Sprinkle – Automated Infrastructure for the Rest of us

Automatically setting up and maintaining my servers is a must for me. Only if everything I install and configure on a server is scripted I’m sure I know what’s there and that it stays that way. Having automated infrastructure enables me to schedule a critical setup change at 3 am and be on the safe side even though my brain might already be half asleep. After having written a ton of capistrano tasks (and creating a mess with it), looking into puppet and chef, writing my own tool (carpet), my colleague finally gave Sprinkle a try.
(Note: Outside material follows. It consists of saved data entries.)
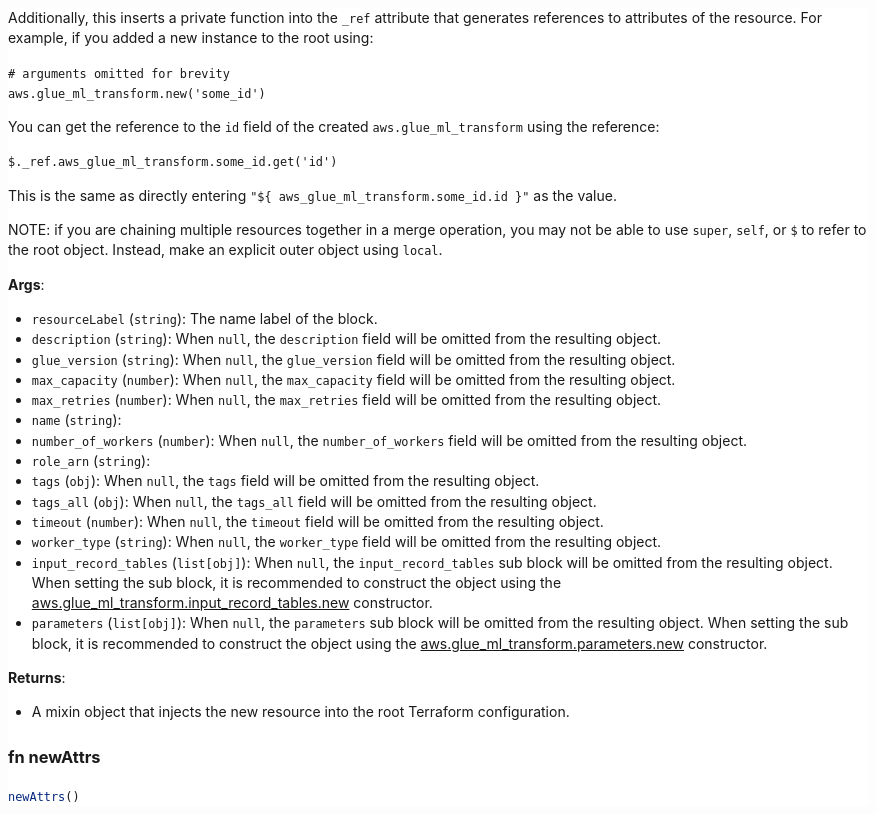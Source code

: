 Additionally, this inserts a private function into the `_ref` attribute that generates references to attributes of the
resource. For example, if you added a new instance to the root using:

    # arguments omitted for brevity
    aws.glue_ml_transform.new('some_id')

You can get the reference to the `id` field of the created `aws.glue_ml_transform` using the reference:

    $._ref.aws_glue_ml_transform.some_id.get('id')

This is the same as directly entering `"${ aws_glue_ml_transform.some_id.id }"` as the value.

NOTE: if you are chaining multiple resources together in a merge operation, you may not be able to use `super`, `self`,
or `$` to refer to the root object. Instead, make an explicit outer object using `local`.

**Args**:
  - `resourceLabel` (`string`): The name label of the block.
  - `description` (`string`):  When `null`, the `description` field will be omitted from the resulting object.
  - `glue_version` (`string`):  When `null`, the `glue_version` field will be omitted from the resulting object.
  - `max_capacity` (`number`):  When `null`, the `max_capacity` field will be omitted from the resulting object.
  - `max_retries` (`number`):  When `null`, the `max_retries` field will be omitted from the resulting object.
  - `name` (`string`): 
  - `number_of_workers` (`number`):  When `null`, the `number_of_workers` field will be omitted from the resulting object.
  - `role_arn` (`string`): 
  - `tags` (`obj`):  When `null`, the `tags` field will be omitted from the resulting object.
  - `tags_all` (`obj`):  When `null`, the `tags_all` field will be omitted from the resulting object.
  - `timeout` (`number`):  When `null`, the `timeout` field will be omitted from the resulting object.
  - `worker_type` (`string`):  When `null`, the `worker_type` field will be omitted from the resulting object.
  - `input_record_tables` (`list[obj]`):  When `null`, the `input_record_tables` sub block will be omitted from the resulting object. When setting the sub block, it is recommended to construct the object using the [aws.glue_ml_transform.input_record_tables.new](#fn-gluemltransforminputrecordtablesnew) constructor.
  - `parameters` (`list[obj]`):  When `null`, the `parameters` sub block will be omitted from the resulting object. When setting the sub block, it is recommended to construct the object using the [aws.glue_ml_transform.parameters.new](#fn-gluemltransformparametersnew) constructor.

**Returns**:
- A mixin object that injects the new resource into the root Terraform configuration.


### fn newAttrs

```ts
newAttrs()
```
Sprinkle is based on capistrano and uses the same push model without any additional infrastructure. That makes it easier to use than the more heavy weight tools like puppet and chef. As long as your infrastructure is small enough, you might be ok with actively pushing out changes – if it becomes bigger, puppet or chef are the way to go. So, how did we setup things?

Staging And Production Environments

For us, the very first thing we do with any new provisioning tool is make the configuration aware of the environment we want to setup. Usually we have a staging and a production environment. By default, the tool will use staging. If we want to touch production, we’ve to set a shell variable explicitly (we use DEPLOY_ENV=production for that).

Sprinkle Policies for Describing Server Setups

Sprinkle has the concept of policies to describe which services a server should run. We have a policy for our custom Ruby on Rails stack, which simply states that it needs a SCM, a web server and so on.

policy :ruby_on_rails_stack, :roles => :app do
  requires :private_key
  requires :webserver
  requires :balancer
  requires :memcached
  requires :database
  requires :appserver
  requires :scm
  requires :public_ip_reminder

The specification, which SCM (git for us) or which web server (nginx in our case) shall be installed, will be done by the packages you use.

Sprinkle Packages for Realizing Server Setups

Each package in Sprinkle provides a service (like SCM or web server) used, which can be used by policies. A package describes in detail, what needs to be done to get a service up and running. You can install OS packages (e.g. by using apt-get), configure them, etc. Here is the example of a ruby package (taken from the Sprinkle home page):

package :ruby do
  description 'Ruby Virtual Machine'
  version '1.8.6'
  source "ftp://ftp.ruby-lang.org/pub/ruby/1.8/ruby-#{version}-p111.tar.gz"
  requires :ruby_dependencies

  verify do
    has_file '/usr/bin/ruby'

Defining Your Infrastructure With Sprinkle

We use a CommonConfig object to hold all configuration parameters for our environments like the target server roles, IP addresses, memcached size, MySQL query cache size, etc. Using such a central place for all those parameters enables us to have a common way of using them throughout the Sprinkle policies, packages and configuration file templates. Depending on the environment (staging or production) our Sprinkle setup will pull in the CommonConfig for that environment. That comes in pretty handy.

Sprinkle Fits the Way we Work

Sprinkle’s push model and its usage of Capistrano fits the way we were doing things anyways. The fact, that Sprinkle only installs or changes things if they are not as defined as well as its dependency management of packages are a great value compared to self written Capistrano tasks.

5 thoughts on “Sprinkle – Automated Infrastructure for the Rest of us

  1. You nailed it with this blog post, Matthias. When your infrastructure is small (or bounded well) the push approach makes everything easier, and it just ‘feels’ right. Part of that is that you can fit the entire state of the system in your head at one time – if you have 10 servers, you can be pretty sure what they are all up to at any given time. A thousand is a different matter altogether. ๐Ÿ™‚

    One of my favorite uses for Sprinkle has been to actually get Chef distributed to systems – at least two people have put out examples:

    * Michael Hale’s sprinkle_chef http://github.com/mikehale/sprinkle_chef/
    * Ladislav Martincik’s chef-bootstrap http://github.com/lacomartincik/chef-bootstrap

    I couldn’t be happier with the way the configuration management world is feeling it’s way towards a deeper understanding of the trade-off’s involved with tool selection, and that the “There’s More Than One Way To Do It” ethic is starting to creep in more and more.

    Great work!


  2. Nice article. I have been researching out on configuration management tools like Puppet, Salt, Sprinkle etc. You mention that Sprinkle works well when you have a small infrastructure. Can you detail on what range could be categorized as small? Would 200-500 servers be treat as small? Also what are key points why Sprinkle would suit small infrastructures and puppet/chef would not?